[PATCH] 2.6.16 - futex: small optimization (?)
- From: Pierre PEIFFER <pierre.peiffer@xxxxxxxx>
- Date: Tue, 28 Mar 2006 09:37:27 +0200
Hi,
I found a (optimization ?) problem in the futexes, during a futex_wake, if the waiter has a higher priority than the waker.
In fact, in this case, the waiter is immediately scheduled and tries to take a lock still held by the waker. This is specially expensive on UP or if both threads are on the same CPU, due to the two task-switchings. This produces an extra latency during a wakeup in pthread_cond_broadcast or pthread_cond_signal, for example.
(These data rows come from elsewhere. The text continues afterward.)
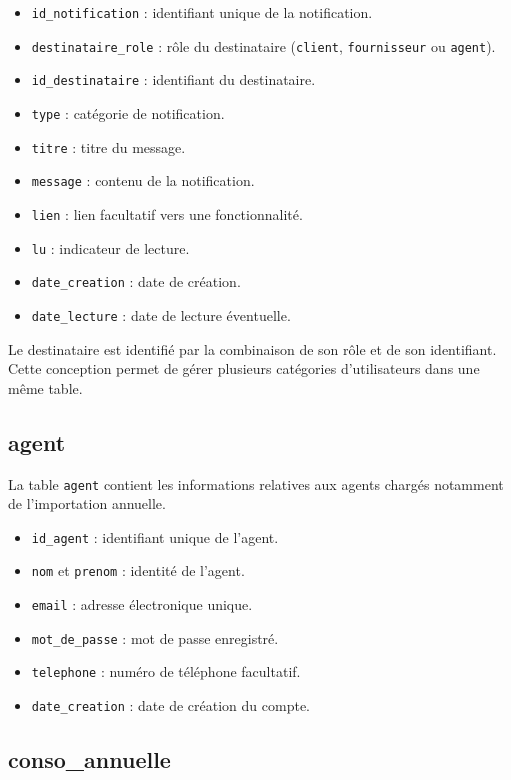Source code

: \begin{itemize}[leftmargin=*]
    \item \texttt{id\_notification} : identifiant unique de la notification.
    \item \texttt{destinataire\_role} : rôle du destinataire (\texttt{client}, \texttt{fournisseur} ou \texttt{agent}).
    \item \texttt{id\_destinataire} : identifiant du destinataire.
    \item \texttt{type} : catégorie de notification.
    \item \texttt{titre} : titre du message.
    \item \texttt{message} : contenu de la notification.
    \item \texttt{lien} : lien facultatif vers une fonctionnalité.
    \item \texttt{lu} : indicateur de lecture.
    \item \texttt{date\_creation} : date de création.
    \item \texttt{date\_lecture} : date de lecture éventuelle.
\end{itemize}

Le destinataire est identifié par la combinaison de son rôle et de son identifiant. Cette conception permet de gérer plusieurs catégories d'utilisateurs dans une même table.

\subsection{agent}

La table \texttt{agent} contient les informations relatives aux agents chargés notamment de l'importation annuelle.

\begin{itemize}[leftmargin=*]
    \item \texttt{id\_agent} : identifiant unique de l'agent.
    \item \texttt{nom} et \texttt{prenom} : identité de l'agent.
    \item \texttt{email} : adresse électronique unique.
    \item \texttt{mot\_de\_passe} : mot de passe enregistré.
    \item \texttt{telephone} : numéro de téléphone facultatif.
    \item \texttt{date\_creation} : date de création du compte.
\end{itemize}

\subsection{conso\_annuelle}

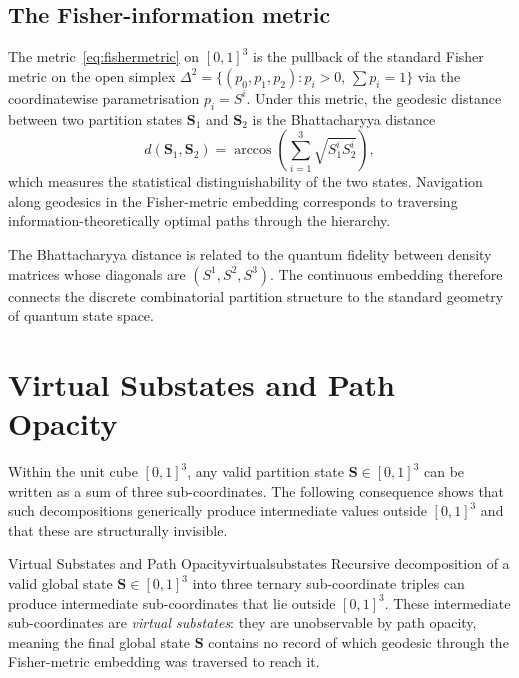 \subsection{The Fisher-information metric}
\label{subsec:fishermetric}

The metric~\eqref{eq:fishermetric} on $[0,1]^{3}$ is the pullback of the
standard Fisher metric on the open simplex
$\Delta^{2}=\{(p_{0},p_{1},p_{2}):p_{i}>0,\,\sum p_{i}=1\}$ via the
coordinatewise parametrisation $p_{i}=S^{i}$.  Under this metric, the
geodesic distance between two partition states $\mathbf{S}_{1}$ and
$\mathbf{S}_{2}$ is the Bhattacharyya distance
\[
  d(\mathbf{S}_{1},\mathbf{S}_{2})
  = \arccos\!\left(\sum_{i=1}^{3}\sqrt{S^{i}_{1}S^{i}_{2}}\right),
\]
which measures the statistical distinguishability of the two states.
Navigation along geodesics in the Fisher-metric embedding corresponds to
traversing information-theoretically optimal paths through the hierarchy.

\begin{remark}
The Bhattacharyya distance is related to the quantum fidelity between density
matrices whose diagonals are $(S^{1},S^{2},S^{3})$.  The continuous embedding
therefore connects the discrete combinatorial partition structure to the
standard geometry of quantum state space.
\end{remark}

\section{Virtual Substates and Path Opacity}
\label{sec:virtualsubstates}

Within the unit cube $[0,1]^{3}$, any valid partition state
$\mathbf{S}\in[0,1]^{3}$ can be written as a sum of three sub-coordinates.
The following consequence shows that such decompositions generically produce
intermediate values outside $[0,1]^{3}$ and that these are structurally
invisible.

\begin{consequence}{Virtual Substates and Path Opacity}{virtualsubstates}
Recursive decomposition of a valid global state $\mathbf{S}\in[0,1]^{3}$
into three ternary sub-coordinate triples can produce intermediate
sub-coordinates that lie outside $[0,1]^{3}$.  These intermediate
sub-coordinates are \emph{virtual substates}: they are unobservable by path
opacity, meaning the final global state $\mathbf{S}$ contains no record of
which geodesic through the Fisher-metric embedding was traversed to reach it.
\end{consequence}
See below my detailed explanation.
I found a solution given by the patch, at the end of this mail. It works for me on kernel 2.6.16, but the kernel hangs if I use it with -rt patch from Ingo Molnar. So, I have a doubt on the correctness of the patch.
The idea is simple: in unqueue_me, I first check
"if (list_empty(&q->list))"
If yes => we were woken (the list is initialized in wake_futex).
Then, it immediately returns and let the waker drop the key_refs (instead of the waiter).
====================================================================
Here is the detailed explanation:
Imagine two threads, on UP or on the same CPU: a futex-waker (thread A)
and a futex-waiter (thread B); thread B having a higher priority, blocked and sleeping in futex_wait. Here is the scenario:
Thread A Thread B
(waker) (waiter with higher priority)
/* sleeping in futex_wait */
/* wake the futex */
/* (from futex_wake or futex_requeue) */
\_ wake_futex
\_ list_del_init(&q->list)
\_ wake_up_all (thread B)
=> Thread B, due to its higher priority is immediately
woken and sheduled
=> task-swith to thread B
/* sleeps */ /* awakes */
in futex_wait:
\_ ...
\_ unqueue_me
\_ lock_ptr = q->lock_ptr;
\_ if (lock_ptr != 0) {
/* TRUE */
\_ spin_lock(lock_ptr);
/* lock is still locked by the
waker, thread A, in either
futex_wake or futex_requeue
*/
=> task-switch to the lock owner, thread A
/* awakes */ /* sleeps */
\_q->lock_ptr = NULL;
/* back to futex_wake or futex_requeue */
\_ ...
\_ spin_unlock(&bh->lock);
/* this is q->lock_ptr in thread B */
/* => waiters are woken */
=> task-switch to the lock waiter, thread B
/* sleeps */ /* awakes */
\_ if (lock_ptr != q->lock_ptr) {
/* unfortunately, this is true */
/* q->lock_ptr in now NULL */
\_ spin_unlock(lock_ptr);
\_ goto retry;
\_ }
\_ lock_ptr = q->lock_ptr;
\_ if (lock_ptr != 0) {
/* FALSE now */
/* thread B can go on now */
=== end of scenario ===
So, there are two dummy and heavy task-switchings due to the
"if (lock_ptr != 0)" statement still true the first time in unqueue_me
where it should not.
Here is the patch I would like to propose, for comments.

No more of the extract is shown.